RTÜK head Ebubekir Şahin announced the findings of the survey at a press conference in capital Ankara Thursday. He said the results were "a matter of concern."
The survey, titled "Children's Media Use Habits and Cyberbullying," involved interviews with 3,029 middle school students at 99 schools in Turkey's 26 provinces. It shows the students spend an average of two hours and 13 minutes on the internet every day, compared to only one and 30 minutes studying and doing homework.
Though TV still has a significant place in the daily lives of students, the survey shows TV watching rate has slightly dropped but mostly due to new media habits among children. The rate of children watching TV was 98.3% according to a 2015 survey and it dropped to 95.2% in 2018.
Children watch TV series most on TV. It was followed by films and sports events. Half of the children interviewed for the survey said they spend time online almost every day. The 2015 survey showed Internet usage rate was at 90.4% which rose to 97% in 2018. Around 84% of the children see the internet as an inseparable part of their lives.
The survey showed that children use their cellphones an average of one hour and 26 minutes every day while they watch TV for one hour and 29 minutes. Meanwhile, they also spend about two hours and 13 minutes online every day and play games [online, on PC] for about one hour and 16 minutes. They only spend one hour and 30 minutes a day studying, the survey shows.
Şahin says the data shows children were "almost addicted to new media." Though preferences to access new media varies but they overwhelming prefer cellphones, followed by computers, tablets and TVs.
The survey also shows that cyberbullying, from insulting comments to unauthorized sharing of photos and videos and messages with explicit or sexual content, remains a significant problem.
Almost half of the children interviewed for the survey said they are unaccompanied while surfing the internet and the rate of encountering cyberbullying was found to be at 44.2%.
The survey also found that one out of four students do not share it with anyone if they come across an unpleasant experience online.
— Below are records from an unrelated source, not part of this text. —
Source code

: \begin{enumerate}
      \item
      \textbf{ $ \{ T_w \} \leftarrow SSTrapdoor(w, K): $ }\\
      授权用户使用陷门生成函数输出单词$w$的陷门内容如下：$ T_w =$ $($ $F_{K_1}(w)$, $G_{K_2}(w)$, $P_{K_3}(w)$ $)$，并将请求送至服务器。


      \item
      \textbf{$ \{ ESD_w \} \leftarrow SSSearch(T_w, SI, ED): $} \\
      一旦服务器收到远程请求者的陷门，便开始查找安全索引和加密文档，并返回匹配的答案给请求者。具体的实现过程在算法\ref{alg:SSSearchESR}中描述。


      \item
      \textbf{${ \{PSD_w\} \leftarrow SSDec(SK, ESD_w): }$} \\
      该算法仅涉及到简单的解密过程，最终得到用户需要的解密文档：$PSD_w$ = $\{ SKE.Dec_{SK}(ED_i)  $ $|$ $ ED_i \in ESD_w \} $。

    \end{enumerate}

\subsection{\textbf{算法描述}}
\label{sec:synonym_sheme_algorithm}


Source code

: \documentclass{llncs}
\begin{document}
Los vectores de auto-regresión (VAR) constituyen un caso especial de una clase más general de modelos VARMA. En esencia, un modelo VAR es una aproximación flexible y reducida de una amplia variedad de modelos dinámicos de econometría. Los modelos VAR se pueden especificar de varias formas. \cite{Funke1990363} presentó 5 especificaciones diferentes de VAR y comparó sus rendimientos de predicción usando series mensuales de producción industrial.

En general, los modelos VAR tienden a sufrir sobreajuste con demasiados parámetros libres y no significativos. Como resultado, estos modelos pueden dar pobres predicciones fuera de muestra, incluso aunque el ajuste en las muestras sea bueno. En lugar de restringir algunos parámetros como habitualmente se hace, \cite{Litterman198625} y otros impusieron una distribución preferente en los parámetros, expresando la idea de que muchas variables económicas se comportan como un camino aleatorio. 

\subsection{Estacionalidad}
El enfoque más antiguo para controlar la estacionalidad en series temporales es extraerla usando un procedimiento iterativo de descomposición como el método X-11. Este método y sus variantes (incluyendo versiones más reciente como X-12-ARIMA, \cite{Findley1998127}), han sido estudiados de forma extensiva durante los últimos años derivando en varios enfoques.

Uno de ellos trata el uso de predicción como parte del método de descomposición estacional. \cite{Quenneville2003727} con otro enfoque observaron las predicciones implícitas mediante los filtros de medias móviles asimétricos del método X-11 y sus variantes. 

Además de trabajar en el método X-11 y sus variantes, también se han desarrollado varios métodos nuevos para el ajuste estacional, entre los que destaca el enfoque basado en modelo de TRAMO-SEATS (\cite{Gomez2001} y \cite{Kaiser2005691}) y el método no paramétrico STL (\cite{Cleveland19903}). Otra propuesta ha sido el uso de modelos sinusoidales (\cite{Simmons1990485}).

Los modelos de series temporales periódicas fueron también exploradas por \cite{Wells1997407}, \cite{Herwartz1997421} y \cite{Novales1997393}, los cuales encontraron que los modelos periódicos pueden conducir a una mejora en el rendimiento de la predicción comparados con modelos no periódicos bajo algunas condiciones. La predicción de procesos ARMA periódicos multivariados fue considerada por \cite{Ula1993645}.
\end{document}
Meanwhile, boys are both more subject to cyberbullying than girls and also make up a majority of those engaged in cyberbullying.
Sema Ülkü, a middle school student who participated in the survey, told Anadolu Agency that she spent about 90 minutes online every day and watched TV "as much as her family allowed." She added that she usually goes online for her studies and at other times, watches videos and listens to music.
Ozan Kalander, another student, says he goes online at the weekends usually but watches TV every evening. He says he does not have a social media account and used the internet mostly to watch videos.